Every week at Woodland Intermediate School (WIS), fourth graders read aloud with second graders to enhance reading comprehension through the Book Buddies program, an innovative approach to collaborative learning developed by Amy Craig and Patti Cutler, teachers at WIS.
Every Friday, fourth graders from Patti Cutler’s class visit Amy Craig’s second grade classroom to take turns reading aloud with their Book Buddy.
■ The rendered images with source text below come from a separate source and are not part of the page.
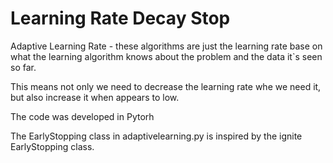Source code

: # Learning Rate Decay Stop

Adaptive Learning Rate - these algorithms are just the learning rate base on what the learning algorithm knows about the problem and the data it`s seen so far.


This means not only we need to decrease the learning rate whe we need it, but also increase it when appears to low.

The code was developed in Pytorh


The EarlyStopping class in adaptivelearning.py is inspired by the ignite EarlyStopping class.
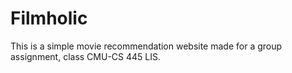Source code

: # Filmholic
This is a simple movie recommendation website made for a group assignment, class CMU-CS 445 LIS.
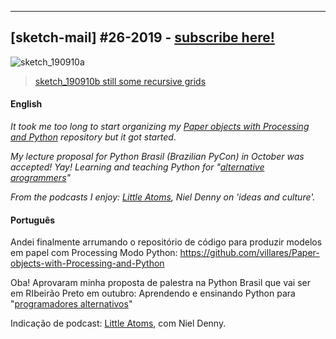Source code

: ---

## [sketch-mail] #26-2019 - [subscribe here!](/sketch-mail)

![sketch_190910a](https://raw.githubusercontent.com/villares/sketch-a-day/master/2019/sketch_190910b/sketch_190910b.gif)

> [sketch_190910b still some recursive grids](https://github.com/villares/sketch-a-day/tree/master/2019/sketch_190910b)

#### English

*It took me too long to start organizing my [Paper objects with Processing and Python](https://github.com/villares/Paper-objects-with-Processing-and-Python) repository but it got started*.

*My lecture proposal for Python Brasil (Brazilian PyCon) in October was accepted! Yay! Learning and teaching Python for "[alternative arogrammers](https://dl.acm.org/citation.cfm?doid=2384592.2384594)"*

*From the podcasts I enjoy: [Little Atoms](), Niel Denny on 'ideas and culture'.*

#### Português

Andei finalmente arrumando o repositório de código para produzir modelos em papel com Processing Modo Python: https://github.com/villares/Paper-objects-with-Processing-and-Python

Oba! Aprovaram minha proposta de palestra na Python Brasil que vai ser em RIbeirão Preto em outubro: Aprendendo e ensinando Python para "[programadores alternativos](https://dl.acm.org/citation.cfm?doid=2384592.2384594)"

Indicação de podcast: [Little Atoms](), com Niel Denny.
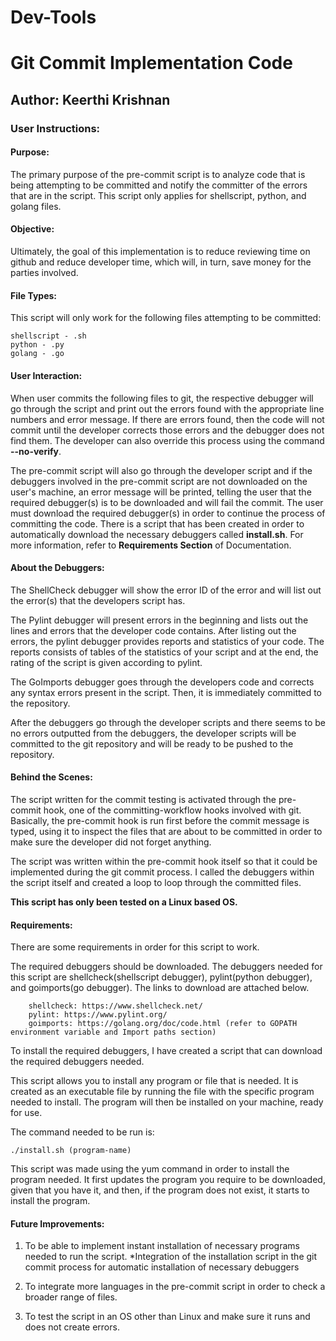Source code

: # Dev-Tools

# Git Commit Implementation Code

## Author: Keerthi Krishnan 

### User Instructions:

#### Purpose:

The primary purpose of the pre-commit script is to analyze code that is being attempting to be committed and notify the committer of the errors that are in the script. This script only applies for shellscript, python, and golang files. 

#### Objective:

Ultimately, the goal of this implementation is to reduce reviewing time on github and reduce developer time, which will, in turn, save money for the parties involved. 

#### File Types:

This script will only work for the following files attempting to be committed:

	shellscript - .sh
	python - .py
	golang - .go

#### User Interaction:

When user commits the following files to git, the respective debugger will go through the script and print out the errors found with the appropriate line numbers and error message. If there are errors found, then the code will not commit until the developer corrects those errors and the debugger does not find them. The developer can also override this process using the command **--no-verify**.  

The pre-commit script will also go through the developer script and if the debuggers involved in the pre-commit script are not downloaded on the user's machine, an error message will be printed, telling the user that the required debugger(s) is to be downloaded and will fail the commit. The user must download the required debugger(s) in order to continue the process of committing the code. There is a script that has been created in order to automatically download the necessary debuggers called **install.sh**. For more information, refer to **Requirements Section** of Documentation. 

#### About the Debuggers:

The ShellCheck debugger will show the error ID of the error and will list out the error(s) that the developers script has. 

The Pylint debugger will present errors in the beginning and lists out the lines and errors that the developer code contains. After listing out the errors, the pylint debugger provides reports and statistics of your code. The reports consists of tables of the statistics of your script and at the end, the rating of the script is given according to pylint.

The GoImports debugger goes through the developers code and corrects any syntax errors present in the script. Then, it is immediately committed to the repository. 

After the debuggers go through the developer scripts and there seems to be no errors outputted from the debuggers, the developer scripts will be committed to the git repository and will be ready to be pushed to the repository. 

#### Behind the Scenes:

The script written for the commit testing is activated through the pre-commit hook, one of the committing-workflow hooks involved with git. Basically, the pre-commit hook is run first before the commit message is typed, using it to inspect the files that are about to be committed in order to make sure the developer did not forget anything. 

The script was written within the pre-commit hook itself so that it could be implemented during the git commit process. I called the debuggers within the script itself and created a loop to loop through the committed files.

**This script has only been tested on a Linux based OS.** 

#### Requirements:

There are some requirements in order for this script to work.

The required debuggers should be downloaded. The debuggers needed for this script are shellcheck(shellscript debugger), pylint(python debugger), and goimports(go debugger). The links to download are attached below.

		shellcheck: https://www.shellcheck.net/
		pylint: https://www.pylint.org/
		goimports: https://golang.org/doc/code.html (refer to GOPATH environment variable and Import paths section)

To install the required debuggers, I have created a script that can download the required debuggers needed. 

This script allows you to install any program or file that is needed. It is created as an executable file by running the file with the specific program needed to install. The program will then be installed on your machine, ready for use.

The command needed to be run is:

	./install.sh (program-name)

This script was made using the yum command in order to install the program needed. It first updates the program you require to be downloaded, given that you have it, and then, if the program does not exist, it starts to install the program.

#### Future Improvements:

1. To be able to implement instant installation of necessary programs needed to run the script.
	*Integration of the installation script in the git commit process for automatic installation of necessary debuggers

2. To integrate more languages in the pre-commit script in order to check a broader range of files.

3. To test the script in an OS other than Linux and make sure it runs and does not create errors.

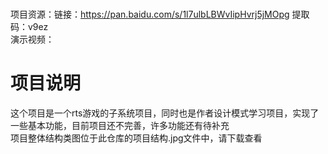 <br />项目资源：链接：https://pan.baidu.com/s/1l7ulbLBWvIipHvrj5jMOpg 
提取码：v9ez
<br />演示视频：
# 项目说明
这个项目是一个rts游戏的子系统项目，同时也是作者设计模式学习项目，实现了一些基本功能，目前项目还不完善，许多功能还有待补充
<br />项目整体结构类图位于此仓库的项目结构.jpg文件中，请下载查看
Amy and Patti assign each fourth grader a second-grade book buddy to read with. “The younger students enjoy reading aloud to their older buddy while the older buddy learns additional reading comprehension by helping guide their younger counterpart through different books,” explained Amy, who started Book Buddies four years ago. “Book buddies have the same partners each week so they build relationships over time; both classes truly look forward to every Friday so they can visit with their book buddy.”
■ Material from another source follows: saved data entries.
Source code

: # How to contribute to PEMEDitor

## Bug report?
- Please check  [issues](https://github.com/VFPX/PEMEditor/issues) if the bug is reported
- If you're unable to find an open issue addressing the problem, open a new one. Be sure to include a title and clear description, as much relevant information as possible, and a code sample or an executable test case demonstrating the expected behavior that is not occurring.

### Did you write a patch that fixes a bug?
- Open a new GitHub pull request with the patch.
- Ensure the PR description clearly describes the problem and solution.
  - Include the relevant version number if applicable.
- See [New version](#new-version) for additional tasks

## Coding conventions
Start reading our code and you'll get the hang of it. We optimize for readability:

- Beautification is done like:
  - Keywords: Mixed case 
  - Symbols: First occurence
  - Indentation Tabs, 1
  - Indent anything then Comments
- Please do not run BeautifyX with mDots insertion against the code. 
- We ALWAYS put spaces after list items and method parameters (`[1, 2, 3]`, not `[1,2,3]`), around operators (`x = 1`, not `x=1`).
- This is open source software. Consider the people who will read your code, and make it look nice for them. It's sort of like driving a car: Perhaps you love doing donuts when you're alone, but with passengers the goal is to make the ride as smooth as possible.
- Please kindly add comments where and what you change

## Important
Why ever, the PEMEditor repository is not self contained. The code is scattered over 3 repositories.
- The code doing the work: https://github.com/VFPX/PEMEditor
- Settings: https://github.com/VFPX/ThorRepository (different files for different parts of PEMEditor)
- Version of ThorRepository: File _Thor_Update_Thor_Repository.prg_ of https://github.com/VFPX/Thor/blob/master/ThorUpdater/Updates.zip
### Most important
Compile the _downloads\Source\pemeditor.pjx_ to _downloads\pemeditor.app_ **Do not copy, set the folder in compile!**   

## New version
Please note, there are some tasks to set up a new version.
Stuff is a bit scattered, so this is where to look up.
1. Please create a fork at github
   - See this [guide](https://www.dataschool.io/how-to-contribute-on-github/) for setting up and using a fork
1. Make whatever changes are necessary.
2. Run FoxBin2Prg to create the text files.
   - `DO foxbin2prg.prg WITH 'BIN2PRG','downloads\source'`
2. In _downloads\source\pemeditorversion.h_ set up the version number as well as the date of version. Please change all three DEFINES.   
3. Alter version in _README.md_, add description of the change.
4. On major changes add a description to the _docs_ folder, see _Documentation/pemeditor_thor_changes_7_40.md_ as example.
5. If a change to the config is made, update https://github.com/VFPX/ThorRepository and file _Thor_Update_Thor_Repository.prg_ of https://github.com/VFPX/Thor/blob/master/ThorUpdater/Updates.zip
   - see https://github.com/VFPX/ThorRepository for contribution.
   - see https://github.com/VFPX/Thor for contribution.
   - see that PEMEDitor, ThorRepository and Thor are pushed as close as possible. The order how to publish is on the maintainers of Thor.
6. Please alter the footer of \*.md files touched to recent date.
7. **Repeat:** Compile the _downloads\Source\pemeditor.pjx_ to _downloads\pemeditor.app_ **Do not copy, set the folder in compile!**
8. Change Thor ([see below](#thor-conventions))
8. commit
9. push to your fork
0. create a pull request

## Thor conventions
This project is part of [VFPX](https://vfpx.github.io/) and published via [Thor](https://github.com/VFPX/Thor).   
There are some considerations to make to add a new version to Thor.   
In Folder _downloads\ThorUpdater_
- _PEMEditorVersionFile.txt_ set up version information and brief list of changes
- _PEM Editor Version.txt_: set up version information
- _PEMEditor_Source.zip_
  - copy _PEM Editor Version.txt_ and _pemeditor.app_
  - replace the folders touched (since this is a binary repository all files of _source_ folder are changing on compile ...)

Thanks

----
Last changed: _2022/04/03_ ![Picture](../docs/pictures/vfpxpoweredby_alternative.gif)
Amy Craig, second grade teacher at WIS, finds that being Book Buddies helps students improve reading, writing, and public speaking skills.
Patti finds fourth graders who may be struggling with their reading skills improve when they tutor younger students, “Students can often be a little intimidated reading aloud at any age, but since both the older and young students take turns, the process helps improve both students’ public speaking abilities.”
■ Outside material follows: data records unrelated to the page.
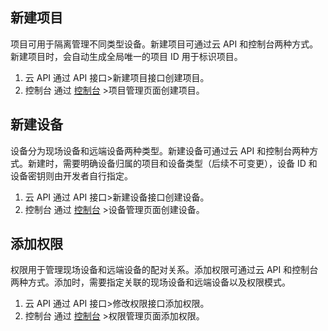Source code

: ## 新建项目
项目可用于隔离管理不同类型设备。新建项目可通过云 API 和控制台两种方式。新建项目时，会自动生成全局唯一的项目 ID 用于标识项目。
1. 云 API
通过 API 接口>新建项目接口创建项目。
2. 控制台
通过 [控制台](https://console.cloud.tencent.com/trro) >项目管理页面创建项目。

## 新建设备
设备分为现场设备和远端设备两种类型。新建设备可通过云 API 和控制台两种方式。新建时，需要明确设备归属的项目和设备类型（后续不可变更），设备 ID 和设备密钥则由开发者自行指定。
1. 云 API
通过 API 接口>新建设备接口创建设备。
2. 控制台
通过 [控制台](https://console.cloud.tencent.com/trro) >设备管理页面创建设备。

## 添加权限
权限用于管理现场设备和远端设备的配对关系。添加权限可通过云 API 和控制台两种方式。添加时，需要指定关联的现场设备和远端设备以及权限模式。
1. 云 API
通过 API 接口>修改权限接口添加权限。
2. 控制台
通过 [控制台](https://console.cloud.tencent.com/trro) >权限管理页面添加权限。
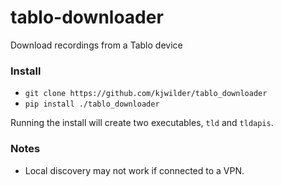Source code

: # tablo-downloader
Download recordings from a Tablo device

### Install
- `git clone https://github.com/kjwilder/tablo_downloader`
- `pip install ./tablo_downloader`

Running the install will create two executables, `tld` and `tldapis`.

### Notes
- Local discovery may not work if connected to a VPN.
Reading, both to oneself as well as aloud, is instrumental to a student’s academic development in a variety of areas. “Reading helps provide inspiration for a student’s own writing while also improving spelling as students recognize new words in the books they read,” explained Amy. “Young students are developing their fluency in the language and reading aloud also helps them learn to express emotion as they read.”
Over the school year, Patti Cutler, fourth grade teacher, notices that the students often develop lasting friendships with their Book Buddies.
In addition to enhancing reading skills, the Book Buddy program teaches older students that they serve as role models for younger students. “The fourth graders love mentoring their buddies and they often wave at each other when they see one another in the hallway,” said Patti.
Some students even see their buddy in an almost sibling-like relationship. “Some of our students don’t have younger or older siblings so having a book buddy can be a very new experience,” said Patti. “I’ve even had fourth graders tell me how sad they are at the end of the school year knowing they won’t be able to see their young friends when they move on to middle school.”